Le même journaliste prend une autre plume, moins sereine, quand il aborde la politique. Voyons ce qu’il pense de Léon Blum :
« Il représente exactement ce qui est le plus méprisable pour la nation à laquelle il s’adresse, une idéologie arriérée, une mentalité de vieillard, une race étrangère…Blum signifie pour le Reich la France affaiblie, découronnée de ses gloires et livrées à l’étranger. La défaillance tragique, c’est que tous les Français ne le sentent pas. »


Un gros et dernier mensonge

Ce papier me valut à l’époque des lettres d’insulte. Leslie Kaplan, un écrivain que j’apprécie, fut la plus haineuse. Edmond Jabès, un proche de Blanchot, m’écrivit un mot mesuré et digne (il a été publié en plaquette aux Editions de l’œil écoute). Je crus comprendre que Philippe Sollers, en pesant ses mots, pensait comme moi : entre ce passé enfoui et les réflexions admirées par tous, de Derrida à Barthes, il y avait la même odeur, un goût de la mort détestable. Et puis vient de sortir le numéro 43 de la Revue Lignes, dirigée par le biographe de Georges Bataille, Michel Surya, numéro consacré aux «Politiques» de Maurice Blanchot, 1930-1983.

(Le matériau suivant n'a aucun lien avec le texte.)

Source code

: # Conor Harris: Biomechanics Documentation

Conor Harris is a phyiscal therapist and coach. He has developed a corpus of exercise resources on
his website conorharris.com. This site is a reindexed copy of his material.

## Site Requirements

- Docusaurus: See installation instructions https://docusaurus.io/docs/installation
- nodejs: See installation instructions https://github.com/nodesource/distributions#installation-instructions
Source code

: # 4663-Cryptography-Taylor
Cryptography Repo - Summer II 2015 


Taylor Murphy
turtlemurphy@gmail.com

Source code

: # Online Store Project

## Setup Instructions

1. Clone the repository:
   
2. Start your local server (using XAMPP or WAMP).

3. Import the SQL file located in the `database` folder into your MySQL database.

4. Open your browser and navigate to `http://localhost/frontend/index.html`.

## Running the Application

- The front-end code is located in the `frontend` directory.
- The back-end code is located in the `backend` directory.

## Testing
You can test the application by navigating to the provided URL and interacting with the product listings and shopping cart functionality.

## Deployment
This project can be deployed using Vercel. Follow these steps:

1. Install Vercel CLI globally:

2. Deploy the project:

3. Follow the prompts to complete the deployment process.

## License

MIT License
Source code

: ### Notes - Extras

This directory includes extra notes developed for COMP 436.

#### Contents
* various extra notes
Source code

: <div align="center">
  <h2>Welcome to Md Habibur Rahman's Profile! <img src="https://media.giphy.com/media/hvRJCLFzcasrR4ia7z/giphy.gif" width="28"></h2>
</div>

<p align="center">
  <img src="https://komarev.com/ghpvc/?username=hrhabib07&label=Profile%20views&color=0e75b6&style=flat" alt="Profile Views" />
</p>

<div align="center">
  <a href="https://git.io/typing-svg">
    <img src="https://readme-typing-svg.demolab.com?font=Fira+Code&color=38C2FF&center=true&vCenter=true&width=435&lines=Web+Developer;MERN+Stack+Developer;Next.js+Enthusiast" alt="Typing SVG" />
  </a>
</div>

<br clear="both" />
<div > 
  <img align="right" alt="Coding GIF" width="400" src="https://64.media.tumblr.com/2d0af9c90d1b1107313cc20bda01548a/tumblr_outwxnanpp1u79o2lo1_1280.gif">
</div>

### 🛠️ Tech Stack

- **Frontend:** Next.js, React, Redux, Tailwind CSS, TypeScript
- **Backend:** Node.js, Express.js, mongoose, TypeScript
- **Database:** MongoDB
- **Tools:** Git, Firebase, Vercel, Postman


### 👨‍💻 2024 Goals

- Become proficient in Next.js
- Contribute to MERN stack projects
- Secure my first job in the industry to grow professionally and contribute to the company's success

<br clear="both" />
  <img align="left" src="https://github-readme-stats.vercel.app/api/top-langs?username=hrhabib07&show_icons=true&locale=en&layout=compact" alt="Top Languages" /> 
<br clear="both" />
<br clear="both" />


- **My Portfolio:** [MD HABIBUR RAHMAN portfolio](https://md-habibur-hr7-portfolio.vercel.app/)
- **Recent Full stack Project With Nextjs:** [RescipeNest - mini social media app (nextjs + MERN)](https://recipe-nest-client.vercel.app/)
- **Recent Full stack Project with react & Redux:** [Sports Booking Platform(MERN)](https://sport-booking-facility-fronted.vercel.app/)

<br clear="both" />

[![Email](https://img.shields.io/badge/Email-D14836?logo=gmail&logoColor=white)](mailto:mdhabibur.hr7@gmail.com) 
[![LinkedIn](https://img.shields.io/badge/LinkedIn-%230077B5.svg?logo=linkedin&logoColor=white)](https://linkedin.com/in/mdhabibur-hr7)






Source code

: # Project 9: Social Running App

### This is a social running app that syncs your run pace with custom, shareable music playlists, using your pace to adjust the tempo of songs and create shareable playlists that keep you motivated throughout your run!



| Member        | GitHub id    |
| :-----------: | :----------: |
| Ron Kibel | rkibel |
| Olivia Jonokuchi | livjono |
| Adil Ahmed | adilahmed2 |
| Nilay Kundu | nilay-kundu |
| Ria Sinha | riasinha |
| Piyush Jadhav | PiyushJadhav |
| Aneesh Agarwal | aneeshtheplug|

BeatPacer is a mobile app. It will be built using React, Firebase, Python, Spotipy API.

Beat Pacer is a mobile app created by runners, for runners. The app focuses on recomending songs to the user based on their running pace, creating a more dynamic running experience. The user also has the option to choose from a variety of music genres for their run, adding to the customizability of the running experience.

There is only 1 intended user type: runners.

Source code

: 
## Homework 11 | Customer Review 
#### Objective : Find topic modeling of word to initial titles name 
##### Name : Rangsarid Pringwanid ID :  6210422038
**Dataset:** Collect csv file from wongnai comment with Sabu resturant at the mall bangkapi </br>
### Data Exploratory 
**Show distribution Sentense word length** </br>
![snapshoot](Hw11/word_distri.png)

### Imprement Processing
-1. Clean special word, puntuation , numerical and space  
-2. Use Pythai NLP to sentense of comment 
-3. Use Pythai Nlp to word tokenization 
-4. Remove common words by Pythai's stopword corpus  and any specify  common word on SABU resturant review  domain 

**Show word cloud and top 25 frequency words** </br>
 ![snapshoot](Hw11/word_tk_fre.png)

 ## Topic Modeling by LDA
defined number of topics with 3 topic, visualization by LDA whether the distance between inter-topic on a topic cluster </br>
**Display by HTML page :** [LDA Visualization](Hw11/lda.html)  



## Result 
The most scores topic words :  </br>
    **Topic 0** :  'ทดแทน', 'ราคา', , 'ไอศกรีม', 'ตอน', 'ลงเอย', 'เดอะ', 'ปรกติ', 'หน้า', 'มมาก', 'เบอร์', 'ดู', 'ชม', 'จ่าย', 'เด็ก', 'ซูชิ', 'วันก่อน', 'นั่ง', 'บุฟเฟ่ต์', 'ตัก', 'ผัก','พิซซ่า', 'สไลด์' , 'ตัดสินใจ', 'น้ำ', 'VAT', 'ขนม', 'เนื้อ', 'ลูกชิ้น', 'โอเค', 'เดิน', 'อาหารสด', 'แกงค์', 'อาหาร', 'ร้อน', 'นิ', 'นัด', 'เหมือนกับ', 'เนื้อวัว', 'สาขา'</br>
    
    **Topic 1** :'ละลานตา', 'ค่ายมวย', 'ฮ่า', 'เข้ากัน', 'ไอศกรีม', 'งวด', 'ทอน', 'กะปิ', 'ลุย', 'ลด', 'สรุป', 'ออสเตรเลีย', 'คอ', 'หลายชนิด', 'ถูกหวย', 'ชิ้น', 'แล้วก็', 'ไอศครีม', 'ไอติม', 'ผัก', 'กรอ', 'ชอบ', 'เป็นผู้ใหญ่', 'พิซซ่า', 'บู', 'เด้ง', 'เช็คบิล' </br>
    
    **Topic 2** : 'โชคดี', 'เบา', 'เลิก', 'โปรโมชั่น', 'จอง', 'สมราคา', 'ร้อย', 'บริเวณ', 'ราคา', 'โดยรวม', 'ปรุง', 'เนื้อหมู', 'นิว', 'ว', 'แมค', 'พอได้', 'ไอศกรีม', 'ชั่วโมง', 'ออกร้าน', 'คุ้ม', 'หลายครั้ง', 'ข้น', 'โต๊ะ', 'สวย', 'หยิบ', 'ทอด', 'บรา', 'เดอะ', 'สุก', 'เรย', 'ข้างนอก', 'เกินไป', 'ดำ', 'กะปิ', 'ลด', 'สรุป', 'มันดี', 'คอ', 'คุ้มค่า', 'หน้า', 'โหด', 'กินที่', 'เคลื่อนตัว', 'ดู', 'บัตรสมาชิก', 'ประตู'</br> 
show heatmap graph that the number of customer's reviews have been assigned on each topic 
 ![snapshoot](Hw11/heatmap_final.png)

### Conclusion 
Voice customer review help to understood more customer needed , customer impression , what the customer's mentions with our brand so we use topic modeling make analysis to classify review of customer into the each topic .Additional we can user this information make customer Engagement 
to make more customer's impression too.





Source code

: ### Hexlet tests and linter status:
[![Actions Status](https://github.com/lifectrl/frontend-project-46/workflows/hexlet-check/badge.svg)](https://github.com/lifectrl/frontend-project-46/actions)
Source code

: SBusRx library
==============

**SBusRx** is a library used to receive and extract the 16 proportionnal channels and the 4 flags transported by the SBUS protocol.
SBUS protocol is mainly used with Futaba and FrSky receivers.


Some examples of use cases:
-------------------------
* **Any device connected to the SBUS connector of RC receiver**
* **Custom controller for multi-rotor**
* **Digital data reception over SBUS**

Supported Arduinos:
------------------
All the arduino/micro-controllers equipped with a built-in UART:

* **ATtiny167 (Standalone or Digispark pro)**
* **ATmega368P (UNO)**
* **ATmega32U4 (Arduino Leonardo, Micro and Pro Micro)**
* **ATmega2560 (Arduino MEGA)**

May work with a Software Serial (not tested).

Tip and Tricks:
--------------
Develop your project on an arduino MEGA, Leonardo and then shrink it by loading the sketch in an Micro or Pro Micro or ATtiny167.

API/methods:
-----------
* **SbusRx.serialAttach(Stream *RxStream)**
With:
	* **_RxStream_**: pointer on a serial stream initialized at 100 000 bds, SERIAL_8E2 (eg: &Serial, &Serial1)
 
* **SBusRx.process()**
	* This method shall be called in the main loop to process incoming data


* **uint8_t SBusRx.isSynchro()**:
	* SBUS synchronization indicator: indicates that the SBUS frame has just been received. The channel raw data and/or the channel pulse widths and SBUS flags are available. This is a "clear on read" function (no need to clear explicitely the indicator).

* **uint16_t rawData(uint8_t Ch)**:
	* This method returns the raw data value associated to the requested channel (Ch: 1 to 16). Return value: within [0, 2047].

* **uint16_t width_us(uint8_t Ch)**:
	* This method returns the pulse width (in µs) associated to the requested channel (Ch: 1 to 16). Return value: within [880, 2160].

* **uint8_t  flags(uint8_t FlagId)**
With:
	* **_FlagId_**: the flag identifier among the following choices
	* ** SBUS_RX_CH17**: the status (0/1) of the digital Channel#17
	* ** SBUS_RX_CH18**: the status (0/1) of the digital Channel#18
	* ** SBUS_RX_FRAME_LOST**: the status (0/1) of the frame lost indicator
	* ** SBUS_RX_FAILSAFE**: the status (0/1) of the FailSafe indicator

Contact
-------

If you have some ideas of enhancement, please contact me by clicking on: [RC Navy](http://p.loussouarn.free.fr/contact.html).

Cette revue a publié de nombreux inédits du vivant de Blanchot et rompt enfin avec la dévotion de ses amis. Elle va même loin en révélant son soutien à Pétain au moment de la prise de pouvoir. Ce qui explique peut-être la suite : un «refus» catégorique, obstiné, contre de Gaulle, contre le capitalisme. En somme une sorte de Rosebud politique. Tout Blanchot est à relire, si on y tient.